**Problem requirements:** Retype the entire listing, keeping every word as it is.

· · · · ·

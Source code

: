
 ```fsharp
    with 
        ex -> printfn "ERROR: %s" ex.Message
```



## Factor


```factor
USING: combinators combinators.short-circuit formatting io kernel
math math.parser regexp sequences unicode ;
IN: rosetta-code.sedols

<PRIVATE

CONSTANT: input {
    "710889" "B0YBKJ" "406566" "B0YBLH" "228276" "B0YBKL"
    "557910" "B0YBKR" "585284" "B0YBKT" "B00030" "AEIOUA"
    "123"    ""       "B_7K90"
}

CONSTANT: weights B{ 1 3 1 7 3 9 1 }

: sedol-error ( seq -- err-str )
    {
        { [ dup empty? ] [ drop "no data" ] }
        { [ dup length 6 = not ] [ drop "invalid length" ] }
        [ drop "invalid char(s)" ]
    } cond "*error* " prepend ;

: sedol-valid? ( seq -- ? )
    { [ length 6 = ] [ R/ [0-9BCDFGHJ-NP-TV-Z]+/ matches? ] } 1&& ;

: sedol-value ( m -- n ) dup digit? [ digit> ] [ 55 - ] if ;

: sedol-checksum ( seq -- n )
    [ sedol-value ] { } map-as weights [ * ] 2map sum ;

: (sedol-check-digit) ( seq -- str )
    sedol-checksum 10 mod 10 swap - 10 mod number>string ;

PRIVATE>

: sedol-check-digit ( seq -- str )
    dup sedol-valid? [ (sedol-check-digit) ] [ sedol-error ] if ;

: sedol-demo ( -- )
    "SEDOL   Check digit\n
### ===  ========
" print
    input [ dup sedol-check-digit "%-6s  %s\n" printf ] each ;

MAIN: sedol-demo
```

· · · · ·

**Response to the exercise:**
Source code

:
 ```fsharp
    with 
        ex -> printfn "ERROR: %s" ex.Message
```



## Factor


```factor
USING: combinators combinators.short-circuit formatting io kernel
math math.parser regexp sequences unicode ;
IN: rosetta-code.sedols

<PRIVATE

CONSTANT: input {
    "710889" "B0YBKJ" "406566" "B0YBLH" "228276" "B0YBKL"
    "557910" "B0YBKR" "585284" "B0YBKT" "B00030" "AEIOUA"
    "123"    ""       "B_7K90"
}

CONSTANT: weights B{ 1 3 1 7 3 9 1 }

: sedol-error ( seq -- err-str )
    {
        { [ dup empty? ] [ drop "no data" ] }
        { [ dup length 6 = not ] [ drop "invalid length" ] }
        [ drop "invalid char(s)" ]
    } cond "*error* " prepend ;

: sedol-valid? ( seq -- ? )
    { [ length 6 = ] [ R/ [0-9BCDFGHJ-NP-TV-Z]+/ matches? ] } 1&& ;

: sedol-value ( m -- n ) dup digit? [ digit> ] [ 55 - ] if ;

: sedol-checksum ( seq -- n )
    [ sedol-value ] { } map-as weights [ * ] 2map sum ;

: (sedol-check-digit) ( seq -- str )
    sedol-checksum 10 mod 10 swap - 10 mod number>string ;

PRIVATE>

: sedol-check-digit ( seq -- str )
    dup sedol-valid? [ (sedol-check-digit) ] [ sedol-error ] if ;

: sedol-demo ( -- )
    "SEDOL   Check digit\n
### ===  ========
" print
    input [ dup sedol-check-digit "%-6s  %s\n" printf ] each ;

MAIN: sedol-demo
```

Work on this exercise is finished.